This might be easier to review if split into two parts. Code suffling to
do --ff/--no-ff => ff={allow,never} and documentation updates to improve
the description of these two options in the first patch, and addition of
"only" to code and the updated docuemntation in the second.
If you remove one sentence "The last merge ... =only'." from it, this part
is a very good write-up on how "never fast forward" could be useful, and
might even be a worthy addition to the current documentation. However it
lacks a crucial bit of information: it is _not enough_ to just use --no-ff
to maintain the "special status" of "master". You also need to prevent
direct committing to it. So while --no-ff is an ingredient you can
construct such a workflow out of, it by itself is not the whole solution.
You need additional discipline.
This,...
combined with the above, would make "only" an incomplete implementation of
the goal you stated earlier, i.e. "to force a completely linear history",
but I think you can trivially fix this by making sure that there is no
merge commit in ORIG_HEAD..MERGE_HEAD and refusing if you find one. And
by fixing the implementation, you do not have to make excuses like the
above two and half paragraphs.
Having said that, I doubt what you are trying to achieve is to force a
totally linear history, as that is quite useless policy unless you are
talking about a one-man project.
When your project has gained meaningful number of developers, there will
always be more than one nontrivial changes outstanding. Forcing a linear
history everywhere means whenever somebody wants his changes accepted, he
needs to fetch + rebase whenever anybody else's change is accepted to the
special "master". The more developers you have, the narrower window
between acceptance of changes to the "master" becomes, and eventually the
window will become shorter than the time needed to rebase and retest any
nontrivial change on top of the tip of "master". At that point, nobody
can get anything but a trivially rebasable and untested series accepted.
Such a policy would encourage people to merge only "early half" of their
series (because they do not have enough time to rebase the full series) in
a poorly tested shape. So in that sense it is not just "practicaly
useless", but can be actively harmful by encouraging a bad workflow.

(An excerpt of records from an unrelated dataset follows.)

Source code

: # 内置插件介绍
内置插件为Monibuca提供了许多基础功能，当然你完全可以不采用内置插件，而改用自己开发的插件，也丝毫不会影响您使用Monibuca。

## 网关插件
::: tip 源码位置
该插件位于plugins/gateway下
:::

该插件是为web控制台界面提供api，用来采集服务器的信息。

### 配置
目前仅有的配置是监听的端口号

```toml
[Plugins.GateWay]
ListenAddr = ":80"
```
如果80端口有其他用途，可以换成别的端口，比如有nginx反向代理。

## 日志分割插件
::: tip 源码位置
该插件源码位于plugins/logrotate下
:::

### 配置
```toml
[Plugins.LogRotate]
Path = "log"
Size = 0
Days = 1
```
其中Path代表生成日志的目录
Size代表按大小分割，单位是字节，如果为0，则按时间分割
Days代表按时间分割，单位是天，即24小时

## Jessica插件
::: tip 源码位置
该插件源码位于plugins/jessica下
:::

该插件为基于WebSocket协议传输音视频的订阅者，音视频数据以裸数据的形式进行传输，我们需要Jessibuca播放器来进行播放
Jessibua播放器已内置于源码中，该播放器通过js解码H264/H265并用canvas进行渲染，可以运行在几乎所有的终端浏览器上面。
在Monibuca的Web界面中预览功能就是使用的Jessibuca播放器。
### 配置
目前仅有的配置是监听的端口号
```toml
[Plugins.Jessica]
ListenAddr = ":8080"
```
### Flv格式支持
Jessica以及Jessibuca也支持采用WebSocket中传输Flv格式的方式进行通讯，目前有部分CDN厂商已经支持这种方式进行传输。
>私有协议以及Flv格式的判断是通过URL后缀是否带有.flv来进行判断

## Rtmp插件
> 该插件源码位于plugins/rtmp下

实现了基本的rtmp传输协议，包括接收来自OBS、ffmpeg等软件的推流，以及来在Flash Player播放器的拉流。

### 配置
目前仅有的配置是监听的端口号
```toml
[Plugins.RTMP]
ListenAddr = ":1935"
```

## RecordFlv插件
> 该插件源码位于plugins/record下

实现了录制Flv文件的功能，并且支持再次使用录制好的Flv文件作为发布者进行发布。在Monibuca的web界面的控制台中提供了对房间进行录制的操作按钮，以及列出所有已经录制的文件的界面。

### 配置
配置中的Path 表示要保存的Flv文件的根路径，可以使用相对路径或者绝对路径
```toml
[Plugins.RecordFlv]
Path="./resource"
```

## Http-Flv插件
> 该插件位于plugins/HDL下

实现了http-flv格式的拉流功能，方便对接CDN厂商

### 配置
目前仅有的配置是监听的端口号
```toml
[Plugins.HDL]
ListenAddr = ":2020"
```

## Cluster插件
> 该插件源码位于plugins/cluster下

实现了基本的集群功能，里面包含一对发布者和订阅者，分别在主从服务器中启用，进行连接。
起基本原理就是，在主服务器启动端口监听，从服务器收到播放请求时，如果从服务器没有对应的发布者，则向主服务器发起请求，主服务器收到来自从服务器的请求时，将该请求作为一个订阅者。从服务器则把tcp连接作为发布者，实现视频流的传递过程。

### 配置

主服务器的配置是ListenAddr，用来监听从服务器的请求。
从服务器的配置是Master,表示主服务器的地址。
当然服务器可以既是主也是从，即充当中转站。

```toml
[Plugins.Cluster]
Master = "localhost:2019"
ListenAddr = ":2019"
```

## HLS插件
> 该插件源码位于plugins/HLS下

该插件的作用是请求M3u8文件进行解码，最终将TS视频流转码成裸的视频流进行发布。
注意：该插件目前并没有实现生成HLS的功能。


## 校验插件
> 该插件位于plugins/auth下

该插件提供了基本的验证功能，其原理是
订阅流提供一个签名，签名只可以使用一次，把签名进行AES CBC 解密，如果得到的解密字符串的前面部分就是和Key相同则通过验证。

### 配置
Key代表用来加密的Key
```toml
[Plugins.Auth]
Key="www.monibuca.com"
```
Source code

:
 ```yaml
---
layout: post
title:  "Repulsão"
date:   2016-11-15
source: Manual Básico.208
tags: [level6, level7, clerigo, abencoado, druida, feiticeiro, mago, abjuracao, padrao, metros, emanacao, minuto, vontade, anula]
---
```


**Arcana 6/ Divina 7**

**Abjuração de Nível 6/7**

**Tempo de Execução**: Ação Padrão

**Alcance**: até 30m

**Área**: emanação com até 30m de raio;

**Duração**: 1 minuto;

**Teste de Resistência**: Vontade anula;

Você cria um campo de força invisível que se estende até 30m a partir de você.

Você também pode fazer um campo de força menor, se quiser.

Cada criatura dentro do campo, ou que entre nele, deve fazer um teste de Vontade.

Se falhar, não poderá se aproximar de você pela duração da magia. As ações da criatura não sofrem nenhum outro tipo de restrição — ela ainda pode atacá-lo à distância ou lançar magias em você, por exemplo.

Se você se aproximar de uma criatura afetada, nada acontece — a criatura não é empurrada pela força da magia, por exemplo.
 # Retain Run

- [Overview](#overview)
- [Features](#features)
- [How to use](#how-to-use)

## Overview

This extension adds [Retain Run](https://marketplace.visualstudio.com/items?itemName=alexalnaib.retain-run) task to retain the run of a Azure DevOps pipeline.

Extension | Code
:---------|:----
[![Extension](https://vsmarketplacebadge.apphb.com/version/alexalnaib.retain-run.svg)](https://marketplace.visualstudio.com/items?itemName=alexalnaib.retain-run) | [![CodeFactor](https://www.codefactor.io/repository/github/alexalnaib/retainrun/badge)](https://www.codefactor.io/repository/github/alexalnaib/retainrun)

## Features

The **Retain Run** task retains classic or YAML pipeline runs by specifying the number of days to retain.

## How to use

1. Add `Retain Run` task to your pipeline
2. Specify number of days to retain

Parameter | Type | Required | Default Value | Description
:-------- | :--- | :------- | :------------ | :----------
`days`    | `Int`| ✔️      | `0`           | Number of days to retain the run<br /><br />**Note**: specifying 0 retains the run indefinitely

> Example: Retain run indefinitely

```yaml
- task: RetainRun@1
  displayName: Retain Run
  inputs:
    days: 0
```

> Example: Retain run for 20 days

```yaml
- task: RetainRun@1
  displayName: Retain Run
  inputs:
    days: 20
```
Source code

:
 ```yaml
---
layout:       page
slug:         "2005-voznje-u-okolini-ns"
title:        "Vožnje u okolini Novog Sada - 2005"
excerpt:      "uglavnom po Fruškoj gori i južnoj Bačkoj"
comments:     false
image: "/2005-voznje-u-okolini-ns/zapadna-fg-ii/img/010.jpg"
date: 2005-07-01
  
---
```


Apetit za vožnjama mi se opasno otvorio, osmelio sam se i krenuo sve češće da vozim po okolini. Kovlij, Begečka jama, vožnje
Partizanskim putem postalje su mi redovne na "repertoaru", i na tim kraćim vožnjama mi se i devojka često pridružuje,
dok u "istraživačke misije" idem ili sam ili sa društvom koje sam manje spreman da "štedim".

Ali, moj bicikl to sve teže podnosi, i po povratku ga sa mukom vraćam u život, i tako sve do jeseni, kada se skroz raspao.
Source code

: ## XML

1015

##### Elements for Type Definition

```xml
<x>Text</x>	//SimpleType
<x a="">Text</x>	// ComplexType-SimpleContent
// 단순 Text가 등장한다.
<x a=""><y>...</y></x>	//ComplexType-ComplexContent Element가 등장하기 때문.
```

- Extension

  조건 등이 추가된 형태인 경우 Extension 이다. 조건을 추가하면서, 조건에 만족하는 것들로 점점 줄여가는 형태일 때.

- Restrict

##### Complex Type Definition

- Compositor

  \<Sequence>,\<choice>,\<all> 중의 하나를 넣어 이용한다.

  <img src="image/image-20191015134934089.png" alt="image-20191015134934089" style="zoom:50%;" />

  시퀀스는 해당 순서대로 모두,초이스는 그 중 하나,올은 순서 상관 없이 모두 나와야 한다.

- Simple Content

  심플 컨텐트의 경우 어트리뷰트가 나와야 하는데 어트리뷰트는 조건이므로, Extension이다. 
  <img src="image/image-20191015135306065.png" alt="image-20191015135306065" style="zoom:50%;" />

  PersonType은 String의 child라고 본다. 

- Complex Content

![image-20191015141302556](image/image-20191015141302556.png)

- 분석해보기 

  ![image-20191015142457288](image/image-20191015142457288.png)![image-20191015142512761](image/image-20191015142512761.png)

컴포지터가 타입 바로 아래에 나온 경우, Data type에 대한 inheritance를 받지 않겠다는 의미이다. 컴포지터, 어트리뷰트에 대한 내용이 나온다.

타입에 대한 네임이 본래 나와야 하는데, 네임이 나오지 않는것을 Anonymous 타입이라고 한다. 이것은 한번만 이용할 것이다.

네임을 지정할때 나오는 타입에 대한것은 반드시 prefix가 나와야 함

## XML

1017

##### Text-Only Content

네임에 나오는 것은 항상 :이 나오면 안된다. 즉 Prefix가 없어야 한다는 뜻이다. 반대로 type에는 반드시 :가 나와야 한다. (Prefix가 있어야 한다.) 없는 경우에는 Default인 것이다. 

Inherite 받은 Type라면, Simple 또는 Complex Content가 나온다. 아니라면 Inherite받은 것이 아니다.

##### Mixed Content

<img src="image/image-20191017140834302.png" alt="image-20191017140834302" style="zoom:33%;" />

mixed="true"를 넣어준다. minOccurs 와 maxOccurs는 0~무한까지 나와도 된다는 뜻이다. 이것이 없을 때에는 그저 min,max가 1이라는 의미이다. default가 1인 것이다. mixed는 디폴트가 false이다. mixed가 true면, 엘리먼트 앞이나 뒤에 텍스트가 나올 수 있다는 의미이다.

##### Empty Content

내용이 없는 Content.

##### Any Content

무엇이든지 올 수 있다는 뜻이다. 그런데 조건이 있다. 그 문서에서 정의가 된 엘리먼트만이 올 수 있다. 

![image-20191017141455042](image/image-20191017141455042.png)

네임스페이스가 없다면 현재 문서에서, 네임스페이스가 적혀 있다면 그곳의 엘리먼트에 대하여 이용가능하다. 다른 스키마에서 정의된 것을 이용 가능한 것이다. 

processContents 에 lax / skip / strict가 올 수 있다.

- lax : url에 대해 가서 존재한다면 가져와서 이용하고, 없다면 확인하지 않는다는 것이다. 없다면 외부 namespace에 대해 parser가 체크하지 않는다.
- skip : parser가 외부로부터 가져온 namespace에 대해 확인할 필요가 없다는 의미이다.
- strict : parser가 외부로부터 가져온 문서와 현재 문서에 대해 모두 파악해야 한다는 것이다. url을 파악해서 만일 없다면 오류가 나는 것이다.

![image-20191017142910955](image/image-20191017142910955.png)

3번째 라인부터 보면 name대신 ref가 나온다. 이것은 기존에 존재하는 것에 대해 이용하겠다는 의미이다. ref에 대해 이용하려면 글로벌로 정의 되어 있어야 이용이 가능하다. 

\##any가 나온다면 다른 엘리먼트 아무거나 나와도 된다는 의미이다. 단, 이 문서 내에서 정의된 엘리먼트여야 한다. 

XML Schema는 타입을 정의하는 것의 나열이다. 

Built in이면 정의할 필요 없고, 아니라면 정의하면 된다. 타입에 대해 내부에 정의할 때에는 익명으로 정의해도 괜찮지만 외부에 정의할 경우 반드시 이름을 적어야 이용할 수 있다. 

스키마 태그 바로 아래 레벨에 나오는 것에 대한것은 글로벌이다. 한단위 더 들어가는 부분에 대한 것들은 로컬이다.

But your "merge has to fast-forward, but the merged branch can have
nonlinear history itself" semantics is different from "require linear
history". For example, if you want the top-level integrator to do
absolutely _nothing_ (not even a trivial merge), in order to shift the
burden of integration testing to contributors, then use of such semantics
(which is _different_ from "completely linear") by the top-level
integrator could achieve that. Nobody can ask the top-level to pull which
would result in a tree that he built and tested himself. The top-level
integrator would say "Your tree is not a fast-forward from mine, because I
merged with somebody else between the time you prepared your tree and I
learned about it. Please try again", and in response, the contributor can
pull from the top-level integrator and re-test the merge result and ask
again. With luck, the top-level integrator may not have merged with
anybody else and a pull from that contributor would fast-forward.
So if that is what you are trying to achieve, you need to update your
description. If you aim for "Totally linear", I think many people will
find it is practically useless, but if you are aiming for something
different, you should advertise it as such.
I think the scaling issue (iow "narrowing window") is the same either way,
and the documentaion should warn about it to the users. Unclueful people
may think, without really thinking ;-), that it is a good thing in any
occassions to require totally linear history, unless downsides are also
explained.
I do not think you defended why it is good idea to drop this sanity check.
Strategies? "fast forward options" you used in the option description is
a reasonable one, and it would be better to keep it consistent.
I didn't look at the rest of the patch (yet).